Mais j'ai pu lire le choc sur le visage de l'employé, même pendant l'appel vidéo. Ses yeux se sont écarquillés et il a cligné rapidement des yeux, essayant de comprendre ce qui venait d'être dit. En Inde, la sécurité de l'emploi est très importante, non seulement pour l'employé, mais aussi pour sa famille et la société. Un licenciement sans motif est ressenti comme un échec personnel, un stigmate qui persiste. Il ne s'agit pas seulement de perdre un emploi, mais aussi de perdre la face et la stabilité.
L'employé a balbutié un remerciement et a quitté l'appel. J'imagine les pensées qui lui traversaient l'esprit : « Pourquoi moi ? Qu'ai-je fait de mal ? J'ai fait du bon travail. »
Après l'appel, j'ai pris l'initiative de le recontacter. Je lui ai expliqué à nouveau la situation, en soulignant qu'il ne s'agissait pas d'un problème de performance mais d'une simple décision commerciale motivée par une restructuration. Je voyais qu'il était encore sous le choc, essayant de comprendre pourquoi on ne lui avait pas offert la possibilité de changer de poste ou de se reconvertir pour un autre poste au sein de l'entreprise. C'était la norme qu'il connaissait et c'était ce à quoi il s'attendait.
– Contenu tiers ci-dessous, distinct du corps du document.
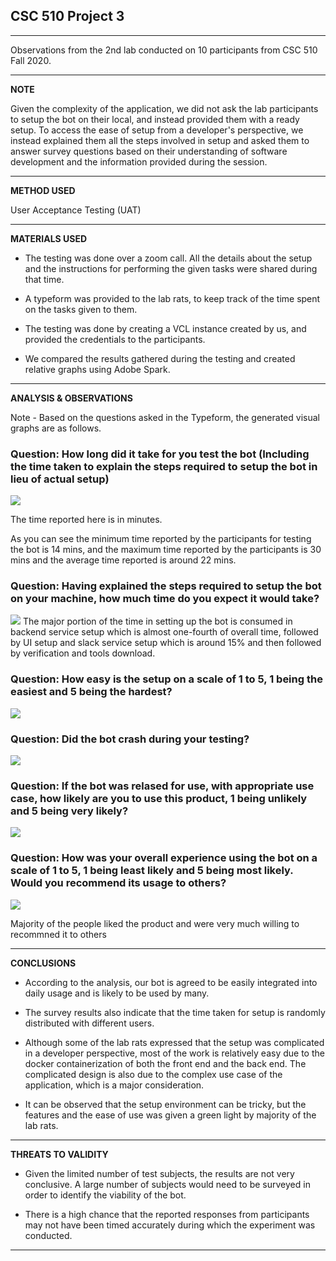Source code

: ## CSC 510 Project 3

---
Observations from the 2nd lab conducted on 10 participants from CSC 510 Fall 2020.

---
**NOTE**

Given the complexity of the application, we did not ask the lab participants to setup the bot on their local, and instead provided them with a ready setup. To access the ease of setup from a developer's perspective, we instead explained them all the steps involved in setup and asked them to answer survey questions based on their understanding of software development and the information provided during the session.

---
**METHOD USED**

User Acceptance Testing (UAT)

---
**MATERIALS USED**

 - The testing was done over a zoom call. All the details about the setup and the instructions for performing the given tasks were shared during that time.

 - A typeform was provided to the lab rats, to keep track of the time spent on the tasks given to them.

 - The testing was done by creating a VCL instance created by us, and provided the credentials to the participants.
 
 - We compared the results gathered during the testing and created relative graphs using Adobe Spark. 

---
**ANALYSIS & OBSERVATIONS**

Note - Based on the questions asked in the Typeform, the generated visual graphs are as follows. 

### Question: How long did it take for you test the bot (Including the time taken to explain the steps required to setup the bot in lieu of actual setup)

<img src="https://i.imgur.com/U3wJSvJ.png" />
 
The time reported here is in minutes.
  
As you can see the minimum time reported by the participants for testing the bot is 14 mins, and the maximum time reported by the participants is 30 mins and the average time reported is around 22 mins.


### Question: Having explained the steps required to setup the bot on your machine, how much time do you expect it would take?

<img src="https://i.imgur.com/ZgON2mf.png" />
The major portion of the time in setting up the bot is consumed in backend service setup which is almost one-fourth of overall time, followed by UI setup and slack service setup which is around 15% and then followed by verification and tools download.

### Question: How easy is the setup on a scale of 1 to 5, 1 being the easiest and 5 being the hardest?

<img src="https://i.imgur.com/gI6rkTe.png" />

### Question: Did the bot crash during your testing?

<img src="https://i.imgur.com/L4iy2PZ.png" />

### Question: If the bot was relased for use, with appropriate use case, how likely are you to use this product, 1 being unlikely and 5 being very likely?

<img src="https://i.imgur.com/VU42YLa.png" />

### Question: How was your overall experience using the bot on a scale of 1 to 5, 1 being least likely and 5 being most likely. Would you recommend its usage to others?

<img src="https://i.imgur.com/0DLNil7.png" />

Majority of the people liked the product and were very much willing to recommned it to others

---
**CONCLUSIONS**

 - According to the analysis, our bot is agreed to be easily integrated into daily usage and is likely to be used by many. 

 - The survey results also indicate that the time taken for setup is randomly distributed with different users.

 - Although some of the lab rats expressed that the setup was complicated in a developer perspective, most of the work is relatively easy due to the docker containerization of both the front end and the back end. The complicated design is also due to the complex use case of the application, which is a major consideration.  

 - It can be observed that the setup environment can be tricky, but the features and the ease of use was given a green light by majority of the lab rats. 


---
**THREATS TO VALIDITY**

 - Given the limited number of test subjects, the results are not very conclusive. A large number of subjects would need to be surveyed in order to identify the viability of the bot. 
 
 - There is a high chance that the reported responses from participants may not have been timed accurately during which the experiment was conducted. 

---
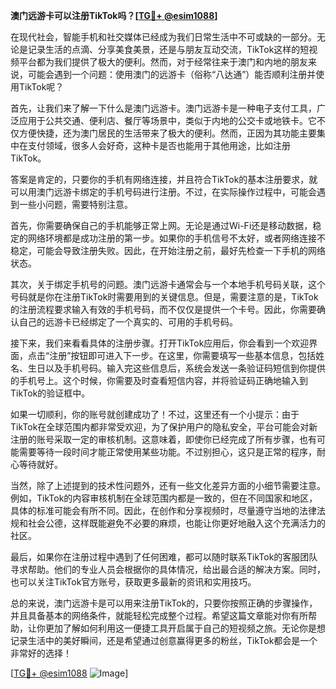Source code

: **澳门远游卡可以注册TikTok吗？[[TG💪+ @esim1088](https://t.me/s/esim1088)]**

在现代社会，智能手机和社交媒体已经成为我们日常生活中不可或缺的一部分。无论是记录生活的点滴、分享美食美景，还是与朋友互动交流，TikTok这样的短视频平台都为我们提供了极大的便利。然而，对于经常往来于澳门和内地的朋友来说，可能会遇到一个问题：使用澳门的远游卡（俗称“八达通”）能否顺利注册并使用TikTok呢？

首先，让我们来了解一下什么是澳门远游卡。澳门远游卡是一种电子支付工具，广泛应用于公共交通、便利店、餐厅等场景中，类似于内地的公交卡或地铁卡。它不仅方便快捷，还为澳门居民的生活带来了极大的便利。然而，正因为其功能主要集中在支付领域，很多人会好奇，这种卡是否也能用于其他用途，比如注册TikTok。

答案是肯定的，只要你的手机有网络连接，并且符合TikTok的基本注册要求，就可以用澳门远游卡绑定的手机号码进行注册。不过，在实际操作过程中，可能会遇到一些小问题，需要特别注意。

首先，你需要确保自己的手机能够正常上网。无论是通过Wi-Fi还是移动数据，稳定的网络环境都是成功注册的第一步。如果你的手机信号不太好，或者网络连接不稳定，可能会导致注册失败。因此，在开始注册之前，最好先检查一下手机的网络状态。

其次，关于绑定手机号的问题。澳门远游卡通常会与一个本地手机号码关联，这个号码就是你在注册TikTok时需要用到的关键信息。但是，需要注意的是，TikTok的注册流程要求输入有效的手机号码，而不仅仅是提供一个卡号。因此，你需要确认自己的远游卡已经绑定了一个真实的、可用的手机号码。

接下来，我们来看看具体的注册步骤。打开TikTok应用后，你会看到一个欢迎界面，点击“注册”按钮即可进入下一步。在这里，你需要填写一些基本信息，包括姓名、生日以及手机号码。输入完这些信息后，系统会发送一条验证码短信到你提供的手机号上。这个时候，你需要及时查看短信内容，并将验证码正确地输入到TikTok的验证框中。

如果一切顺利，你的账号就创建成功了！不过，这里还有一个小提示：由于TikTok在全球范围内都非常受欢迎，为了保护用户的隐私安全，平台可能会对新注册的账号采取一定的审核机制。这意味着，即使你已经完成了所有步骤，也有可能需要等待一段时间才能正常使用某些功能。不过别担心，这只是正常的程序，耐心等待就好。

当然，除了上述提到的技术性问题外，还有一些文化差异方面的小细节需要注意。例如，TikTok的内容审核机制在全球范围内都是一致的，但在不同国家和地区，具体的标准可能会有所不同。因此，在创作和分享视频时，尽量遵守当地的法律法规和社会公德，这样既能避免不必要的麻烦，也能让你更好地融入这个充满活力的社区。

最后，如果你在注册过程中遇到了任何困难，都可以随时联系TikTok的客服团队寻求帮助。他们的专业人员会根据你的具体情况，给出最合适的解决方案。同时，也可以关注TikTok官方账号，获取更多最新的资讯和实用技巧。

总的来说，澳门远游卡是可以用来注册TikTok的，只要你按照正确的步骤操作，并且具备基本的网络条件，就能轻松完成整个过程。希望这篇文章能对你有所帮助，让你更加了解如何利用这一便捷工具开启属于自己的短视频之旅。无论你是想记录生活中的美好瞬间，还是希望通过创意赢得更多的粉丝，TikTok都会是一个非常好的选择！

[[TG💪+ @esim1088](https://t.me/s/esim1088) ![Image](https://i.postimg.cc/4NQfJmqS/Snipaste-2025-05-13-00-14-12.png)]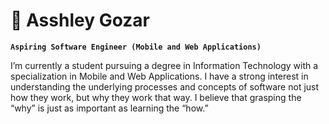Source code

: # 🪼 Asshley Gozar
**`Aspiring Software Engineer (Mobile and Web Applications)`**

I’m currently a student pursuing a degree in Information Technology with a specialization in Mobile and Web Applications. I have a strong interest in understanding the underlying processes and concepts of software not just how they work, but why they work that way. I believe that grasping the “why” is just as important as learning the “how.”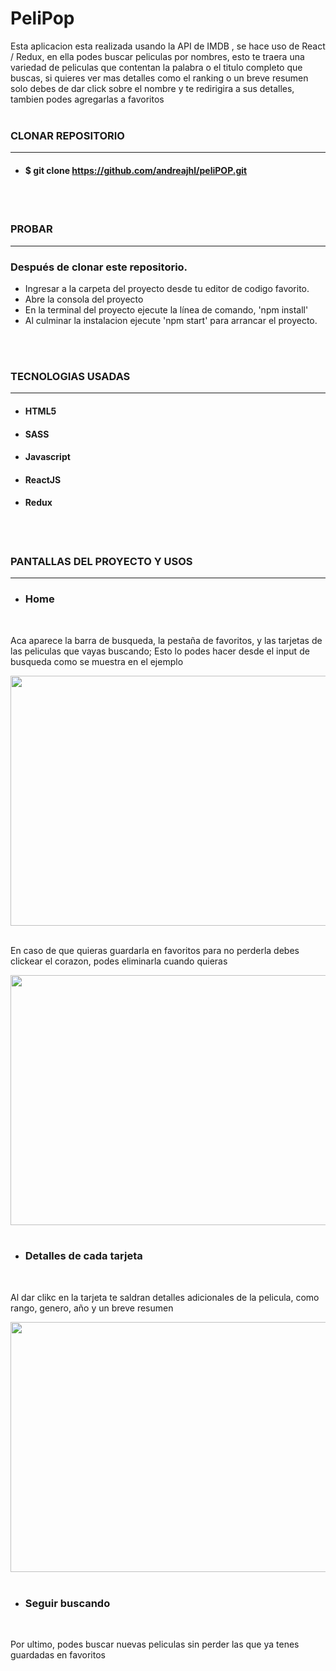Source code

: # PeliPop

 Esta aplicacion esta realizada usando la API de IMDB ,  se hace uso de React / Redux, en ella podes buscar peliculas por nombres, esto te traera una variedad de peliculas que contentan la palabra o el titulo completo que buscas, si quieres ver mas detalles como el ranking o un breve resumen solo debes de dar click sobre el nombre y te redirigira a sus detalles, tambien podes agregarlas a favoritos 
<br>
<br>

### CLONAR REPOSITORIO
<hr>

* #### $ git clone https://github.com/andreajhl/peliPOP.git
<br>
<br>

### PROBAR
<hr>

### Después de clonar este repositorio.

* Ingresar a la carpeta del proyecto desde tu editor de codigo favorito.
* Abre la consola del proyecto
* En la terminal del proyecto ejecute la línea de comando, 'npm install'
* Al culminar la instalacion ejecute 'npm start' para arrancar el proyecto.
<br>
<br>

### TECNOLOGIAS USADAS
<hr>

* #### HTML5
* #### SASS
* #### Javascript
* #### ReactJS
* #### Redux
<br>
<br>

### PANTALLAS DEL PROYECTO Y USOS
<hr>

* ### Home
<br>

 Aca aparece la barra de busqueda, la pestaña de favoritos, y las tarjetas de las peliculas que vayas buscando; Esto lo podes hacer desde el input de busqueda como se muestra en el ejemplo
<br>

<img src="/home/andrea/Documentos/peliPOP/src/gif/search.gif" width="800" height="400" />
<br>
<br>

 En caso de que quieras guardarla en favoritos para no perderla debes clickear el corazon, podes eliminarla cuando quieras
<br>

<img src="/home/andrea/Documentos/peliPOP/src/gif/addFav.gif" width="800" height="400" />
<br>
<br>


* ### Detalles de cada tarjeta
<br>

 Al dar clikc en la tarjeta te saldran detalles adicionales de la pelicula, como rango, genero, año y un breve resumen
<br>

<img src="/home/andrea/Documentos/peliPOP/src/gif/details.gif" width="800" height="400" />
<br>
<br>

* ### Seguir buscando
<br>

Por ultimo, podes buscar nuevas peliculas sin perder las que ya tenes guardadas en favoritos
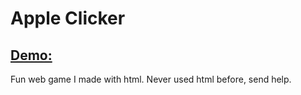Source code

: # Apple Clicker
## [Demo:](https://mudkiplikesbacon.github.com/Apple-Clicker)
Fun web game I made with html.
Never used html before, send help.
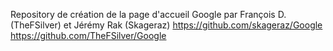 Repository de création de la page d'accueil Google par François D. (TheFSilver)
et Jérémy Rak (Skageraz)
https://github.com/skageraz/Google
https://github.com/TheFSilver/Google
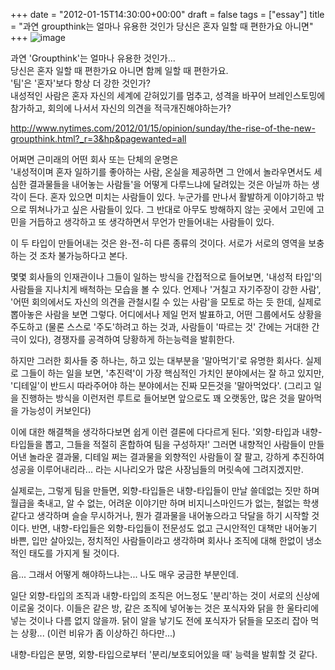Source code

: +++
date = "2012-01-15T14:30:00+00:00"
draft = false
tags = ["essay"]
title = "과연 groupthink는 얼마나 유용한 것인가 당신은 혼자 일할 때 편한가요 아니면"
+++
![image](/tumblr_img/2012-01-15--groupthink-/9ec1069a197c19f363d23bc137c5d117514da5eaaad5ca29f74c78bb77e42e6d.jpg)



과연 'Groupthink'는 얼마나 유용한 것인가...  
당신은 혼자 일할 때 편한가요 아니면 함께 일할 때 편한가요.  
'팀'은 '혼자'보다 항상 더 강한 것인가?  
내성적인 사람은 혼자 자신의 세계에 갇혀있기를 멈추고, 성격을 바꾸어 브레인스토밍에 참가하고, 회의에 나서서 자신의 의견을 적극개진해야하는가?

http://www.nytimes.com/2012/01/15/opinion/sunday/the-rise-of-the-new-groupthink.html?_r=3&hp&pagewanted=all

어쩌면 근미래의 어떤 회사 또는 단체의 운명은  
'내성적이며 혼자 일하기를 좋아하는 사람, 온실을 제공하면 그 안에서 놀라우면서도 세심한 결과물들을 내어놓는 사람들'을 어떻게 다루느냐에 달려있는 것은 아닐까 하는 생각이 든다. 혼자 있으면 미치는 사람들이 있다. 누군가를 만나서 활발하게 이야기하고 밖으로 뛰쳐나가고 싶은 사람들이 있다. 그 반대로 아무도 방해하지 않는 곳에서 고민에 고민을 거듭하고 생각하고 또 생각하면서 무언가 만들어내는 사람들이 있다.

이 두 타입이 만들어내는 것은 완-전-히 다른 종류의 것이다. 서로가 서로의 영역을 보충하는 것 조차 불가능하다고 본다.

몇몇 회사들의 인재관이나 그들이 일하는 방식을 간접적으로 들어보면, '내성적 타입'의 사람들을 지나치게 배척하는 모습을 볼 수 있다. 언제나 '거칠고 자기주장이 강한 사람', '어떤 회의에서도 자신의 의견을 관철시킬 수 있는 사람'을 모토로 하는 듯 한데, 실제로 뽑아놓은 사람을 보면 그렇다. 어디에서나 제일 먼저 발표하고, 어떤 그룹에서도 상황을 주도하고 (물론 스스로 '주도'하려고 하는 것과, 사람들이 '따르는 것' 간에는 거대한 간극이 있다), 경쟁자를 공격하여 당황하게 하는능력을 발휘한다.

하지만 그러한 회사들 중 하나는, 하고 있는 대부분을 '말아먹기'로 유명한 회사다. 실제로 그들이 하는 일을 보면, '추진력'이 가장 핵심적인 가치인 분야에서는 잘 하고 있지만, '디테일'이 반드시 따라주어야 하는 분야에서는 진짜 모든것을 '말아먹었다'. (그리고 일을 진행하는 방식을 이런저런 루트로 들어보면 앞으로도 꽤 오랫동안, 많은 것을 말아먹을 가능성이 커보인다)

이에 대한 해결책을 생각하다보면 쉽게 이런 결론에 다다르게 된다. '외향-타입과 내향-타입들을 뽑고, 그들을 적절히 혼합하여 팀을 구성하자!' 그러면 내향적인 사람들이 만들어낸 놀라운 결과물, 디테일 쩌는 결과물을 외향적인 사람들이 잘 팔고, 강하게 추진하여 성공을 이루어내리라... 라는 시나리오가 많은 사장님들의 머릿속에 그려지겠지만.

실제로는, 그렇게 팀을 만들면, 외향-타입들은 내향-타입들이 만날 쓸데없는 짓만 하며 월급을 축내고, 알 수 없는, 어려운 이야기만 하며 비지니스마인드가 없는, 철없는 학생같다고 생각하며 슬슬 무시하거나, 뭔가 결과물을 내어놓으라고 닥달을 하기 시작할 것이다. 반면, 내향-타입들은 외향-타입들이 전문성도 없고 근시안적인 대책만 내어놓기 바쁜, 입만 살아있는, 정치적인 사람들이라고 생각하며 회사나 조직에 대해 한없이 냉소적인 태도를 가지게 될 것이다.

음... 그래서 어떻게 해야하느냐는... 나도 매우 궁금한 부분인데.

일단 외향-타입의 조직과 내향-타입의 조직은 어느정도 '분리'하는 것이 서로의 신상에 이로울 것이다. 이들은 같은 방, 같은 조직에 넣어놓는 것은 포식자와 닭을 한 울타리에 넣는 것이나 다름 없지 않을까. 닭이 알을 낳기도 전에 포식자가 닭들을 모조리 잡아 먹는 상황... (이런 비유가 좀 이상하긴 하다만...)

내향-타입은 분명, 외향-타입으로부터 '분리/보호되어있을 때' 능력을 발휘할 것 같다. 
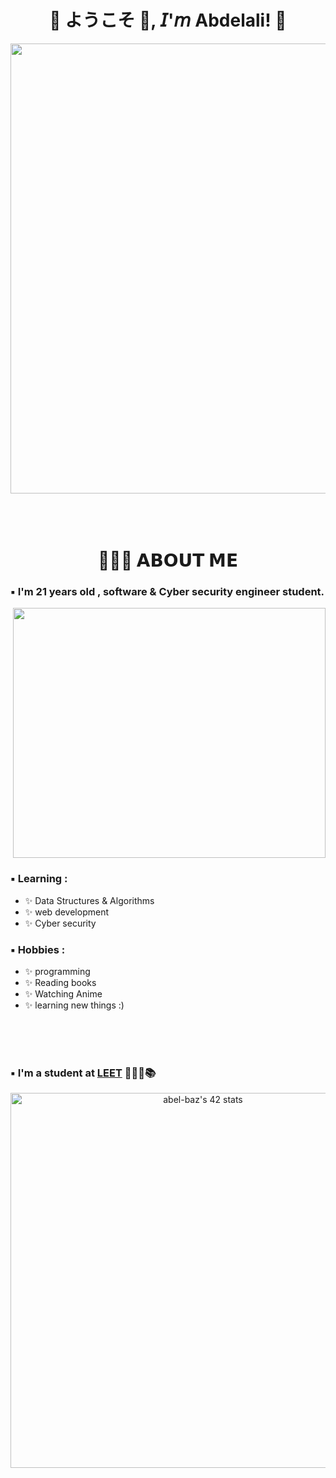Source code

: <h1 align="center">💠 ようこそ 👋, 𝘐'𝘮 Abdelali! 💠</h1>

<div align="center">
  <img width="720" height="auto" src="https://github.com/Lkingo/Lkingo/blob/master/FSN.gif">
</div>

</br>
</br>
</br>


<h1 align="center">👨🏻‍💻 𝗔𝗕𝗢𝗨𝗧 𝗠𝗘</h1>

### ▪️ I'm 21 years  old , software & Cyber security engineer student.

<div align="right">
   <img width="500" height="400" 
 src="https://github.com/Xx-Ashutosh-xX/Xx-Ashutosh-xX/blob/master/assets/1936.gif">
</div>

### ▪️ Learning :
- ✨ Data Structures & Algorithms
- ✨ web development
- ✨ Cyber security

### ▪️ Hobbies : 
- ✨ programming
- ✨ Reading books
- ✨ Watching Anime
- ✨ learning new things :)

</br>
</br>
</br>

### ▪️ I'm a student at [LEET](https://www.1337.ma/) 👨🏻‍💻📚 

<div align="center">
   <img width="600" height="auto" 
 src="https://badge.mediaplus.ma/greenbinary/abel-baz" alt="abel-baz's 42 stats">
</div>
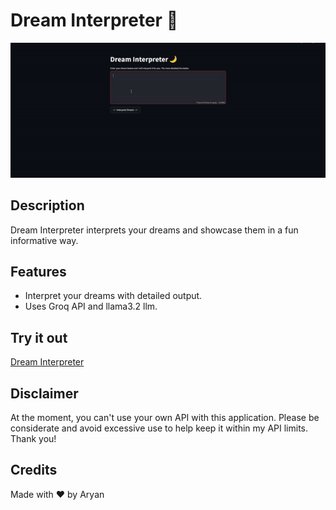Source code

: # Dream Interpreter 🌙
![Dream Interpreter](dream.gif)

## Description
Dream Interpreter interprets your dreams and showcase them in a fun informative way.

## Features
- Interpret your dreams with detailed output.
- Uses Groq API and llama3.2 llm.

## Try it out
[Dream Interpreter](https://dream-interpreter.streamlit.app/)

## Disclaimer
At the moment, you can't use your own API with this application. Please be considerate and avoid excessive use to help keep it within my API limits. Thank you!

## Credits
Made with ❤ by Aryan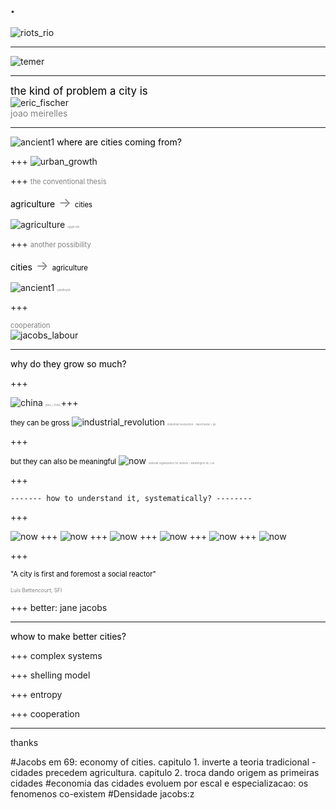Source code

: .
---

![riots_rio](https://www.youtube.com/embed/FZURP0vPhB4?ecver=2)

---

![temer](pics/temer.jpg)

---
<span style="color:black; font-size: 1.2em;">the kind of problem a city is</span>
<br>
![eric_fischer](pics/erichfischer.jpg)
<br>
<span style="color:gray; font-size: 1em;">joao meirelles</span>

---
![ancient1](pics/ancient2_nasa.jpg)
<span style="color:black; font-size: 1em;">where are cities coming from?</span>
<br>

+++
![urban_growth](https://www.youtube.com/embed/cBi7v2HwcJ0?ecver=2)

+++
<span style="color:grey; font-size: 0.8em;">the conventional thesis</span>
<br>


<span style="color:black; font-size: 1em;">agriculture</span><span style="color:grey; font-size: 1.5em;">   ->   </span><span style="color:black; font-size: 0.8em;">cities</span>

![agriculture](pics/agriculture.jpg)
<span style="color:grey; font-size: 0.3em;">   egypt nile  </span>


+++
<span style="color:grey; font-size: 0.8em;">another possibility</span>
<br>

<span style="color:black; font-size: 1em;">cities</span><span style="color:grey; font-size: 1.5em;">   ->   </span><span style="color:black; font-size: 0.8em;">agriculture</span>

![ancient1](pics/catal_map_1964.png)
<span style="color:grey; font-size: 0.3em;">   çatalhöyük  </span>

+++

<span style="color:grey; font-size: 0.8em;">cooperation</span>
<br>
![jacobs_labour](pics/jacobs_labour.jpg)

---

<span style="color:black; font-size: 1em;">why do they grow so much?</span>
<br>

+++

![china](pics/china.jpg)
<span style="color:grey; font-size: 0.3em;">   yiwu / china   </span>
+++

<span style="color:black; font-size: 0.8em;">they can be gross</span>
![industrial_revolution](pics/industrial_revolution.jpg)
<span style="color:grey; font-size: 0.3em;">   industrial revoluction - manchester / uk   </span>

+++

<span style="color:black; font-size: 0.8em;">but they can also be meaningful</span>
![now](pics/now.jpg)
<span style="color:grey; font-size: 0.3em;">   national organization for women - washington dc / us   </span>

+++

	------- how to understand it, systematically? --------


+++

![now](pics/scaling_mamals.png)
+++
![now](pics/scaling_mamals.png)
+++
![now](pics/scaling_spatial.png)
+++
![now](pics/scaling_metrics.png)
+++
![now](pics/scaling_temporal_us.png)
+++
![now](pics/scaling_temporal_mexico.png)

+++

<span style="color:black; font-size: 0.8em;">"A city is first and foremost a social reactor"</span>

<span style="color:grey; font-size: 0.6em;">Luis Bettencourt, SFI</span>


+++
better: jane jacobs

---

<span style="color:black; font-size: 1em;">whow to make better cities?</span>
<br>

+++
complex systems

+++
shelling model

+++
entropy

+++
cooperation

---
thanks


#Jacobs em 69: economy of cities. 
	capitulo 1. inverte a teoria tradicional - cidades precedem agricultura.
	capitulo 2. troca dando origem as primeiras cidades 
#economia das cidades evoluem por escal e especializacao: os fenomenos co-existem 
#Densidade jacobs:z
#
#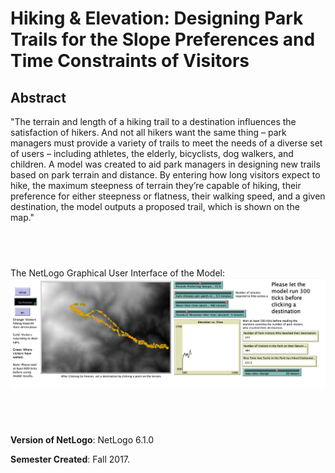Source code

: # Hiking & Elevation: Designing Park Trails for the Slope Preferences and Time Constraints of Visitors


## Abstract

"The terrain and length of a hiking trail to a destination influences the satisfaction of hikers. And not all hikers want the same thing – park managers must provide a variety of trails to meet the needs of a diverse set of users – including athletes, the elderly, bicyclists, dog walkers, and children. A model was created to aid park managers in designing new trails based on park terrain and distance. By entering how long visitors expect to hike, the maximum steepness of terrain they’re capable of hiking, their preference for either steepness or flatness, their walking speed, and a given destination, the model outputs a proposed trail, which is shown on the map."

## &nbsp;
The NetLogo Graphical User Interface of the Model: 
![The NetLogo Graphical User Interface](GUI.png)

## &nbsp;

**Version of NetLogo**: NetLogo 6.1.0

**Semester Created**: Fall 2017.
Plus tard, j’ai discuté avec le client pour lui donner un aperçu de la réaction de l’employé. « En Inde, ai-je expliqué, les licenciements sont rares et ont généralement de graves conséquences. Ce n’est pas seulement une question d’individu, mais aussi de famille et de statut social. La soudaineté et la finalité peuvent être un choc, non seulement sur le plan professionnel, mais aussi personnel. »
Le client réfléchit un instant. « Je vois. C’est difficile de comprendre pourquoi ils prennent ça si personnellement. Ici, les gens changent tout le temps d’emploi. C’est juste une affaire de travail. »
« C’est vrai, ai-je reconnu, mais en Inde, un emploi est bien plus qu’un simple emploi. C’est une source de fierté, de sécurité et d’identité. Lorsqu’un emploi est perdu, ce n’est pas seulement l’individu qui le ressent, c’est toute la famille. C’est pourquoi même le gouvernement prend la protection des employés si au sérieux. »
À la fin de notre conversation, j'ai réalisé que ces différences culturelles, bien que difficiles, offraient une opportunité. Une opportunité de rapprocher la compréhension entre deux mondes différents. En tant que prestataires de services EOR, nous ne gérons pas seulement des équipes et des salaires ; nous gérons des relations, des attentes et des cultures. Il s'agit d'un équilibre délicat, mais qui, lorsqu'il est géré avec empathie et clarté, peut conduire à des équipes plus fortes et plus soudées.